Completar 20 anos para alguém é um passo pequeno frente a toda uma vida que ainda está por vir. Para uma empresa é bem diferente. São poucas as empresas que chegam a essa idade e menos ainda aquelas que conseguem permanecer jovens, com a mente fresca, inovando, lançando novos produtos e tendo o pique e o empreendedorismo de uma startup.

Com os anos vêm o crescimento, mais gente, mais estrutura e vem junto a necessária, porém indesejada, burocracia administrativa. Chegam os procedimentos, as tarefas que não agregam valor ao cliente e tampouco ao acionista, mas que são necessárias para alimentar as entranhas corporativas para a máquina continuar girando. Você tem um ambiente feito de gente e, portanto, uma cultura para gerir. A vida fica complexa.

Vinte anos é uma vida. Cheia de histórias boas e ruins. Minha startup está comemorando essa marca. Viramos, há muitos anos, um pequeno negócio. Passamos por várias fases muito boas e algumas crises nesse tempo – que voou.

Vimos o país mudar radicalmente sua economia, viver períodos de bonança e, infelizmente, voltar a mergulhar numa crise braba, desta vez econômica e política, o rascunho do inferno para os negócios. Mas o barco não pode parar de navegar, se não afunda.

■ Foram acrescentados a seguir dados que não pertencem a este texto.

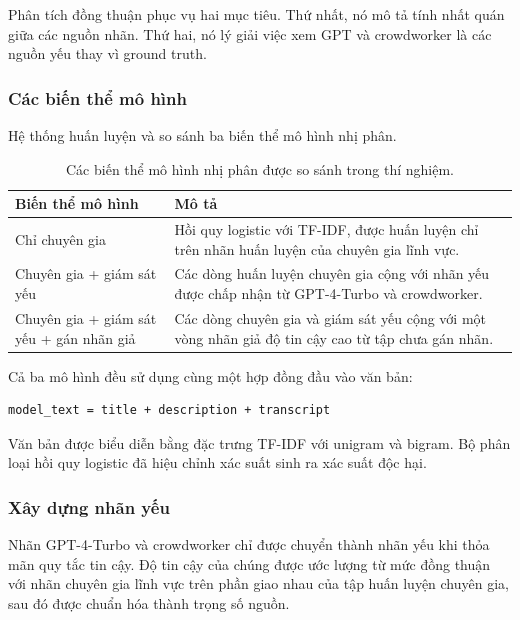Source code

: Phân tích đồng thuận phục vụ hai mục tiêu. Thứ nhất, nó mô tả tính nhất quán giữa các nguồn nhãn. Thứ hai, nó lý giải việc xem GPT và crowdworker là các nguồn yếu thay vì ground truth.

\subsubsection{Các biến thể mô hình}

Hệ thống huấn luyện và so sánh ba biến thể mô hình nhị phân.

\begin{table}[H]
\centering
\small
\renewcommand{\arraystretch}{1.25}
\begin{tabularx}{\textwidth}{|>{\raggedright\arraybackslash}p{3.7cm}|>{\raggedright\arraybackslash}X|}
\hline
\textbf{Biến thể mô hình} & \textbf{Mô tả} \\
\hline
Chỉ chuyên gia & Hồi quy logistic với TF-IDF, được huấn luyện chỉ trên nhãn huấn luyện của chuyên gia lĩnh vực. \\
\hline
Chuyên gia + giám sát yếu & Các dòng huấn luyện chuyên gia cộng với nhãn yếu được chấp nhận từ GPT-4-Turbo và crowdworker. \\
\hline
Chuyên gia + giám sát yếu + gán nhãn giả & Các dòng chuyên gia và giám sát yếu cộng với một vòng nhãn giả độ tin cậy cao từ tập chưa gán nhãn. \\
\hline
\end{tabularx}
\caption{Các biến thể mô hình nhị phân được so sánh trong thí nghiệm.}
\label{tab:implementation-model-variants}
\end{table}

Cả ba mô hình đều sử dụng cùng một hợp đồng đầu vào văn bản:

\begin{verbatim}
model_text = title + description + transcript
\end{verbatim}

Văn bản được biểu diễn bằng đặc trưng TF-IDF với unigram và bigram. Bộ phân loại hồi quy logistic đã hiệu chỉnh xác suất sinh ra xác suất độc hại.

\subsubsection{Xây dựng nhãn yếu}

Nhãn GPT-4-Turbo và crowdworker chỉ được chuyển thành nhãn yếu khi thỏa mãn quy tắc tin cậy. Độ tin cậy của chúng được ước lượng từ mức đồng thuận với nhãn chuyên gia lĩnh vực trên phần giao nhau của tập huấn luyện chuyên gia, sau đó được chuẩn hóa thành trọng số nguồn.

Li há alguns anos uma estatística do SEBRAE relatando que uma parte significativa das empresas brasileiras não chega a completar dois anos de existência. Sobra um número menor que completa cinco anos e, das que restam, menos ainda comemoram dez anos de vida.

A mortalidade precoce, antes dos dois anos, seria principalmente motivada pela inexperiência dos empreendedores à frente de um negócio. Não raro entendem do negócio que se propuseram a empreender, mas não sabem administrar uma empresa.

As empresas que completam cinco anos, dizia a estatística, o faziam pelo envolvimento e trabalho árduo de seus sócios, com, muitas vezes, o sacrifício de suas parcas economias e de seus relacionamentos pessoais, principalmente quando os resultados do empreendimento não atendem às expectativas.

Finalmente as que passam da árdua barreira dos cinco anos, e que ficam pelo caminho antes dos dez anos, o fazem porque seus fundadores estão exauridos física, emocional e financeiramente.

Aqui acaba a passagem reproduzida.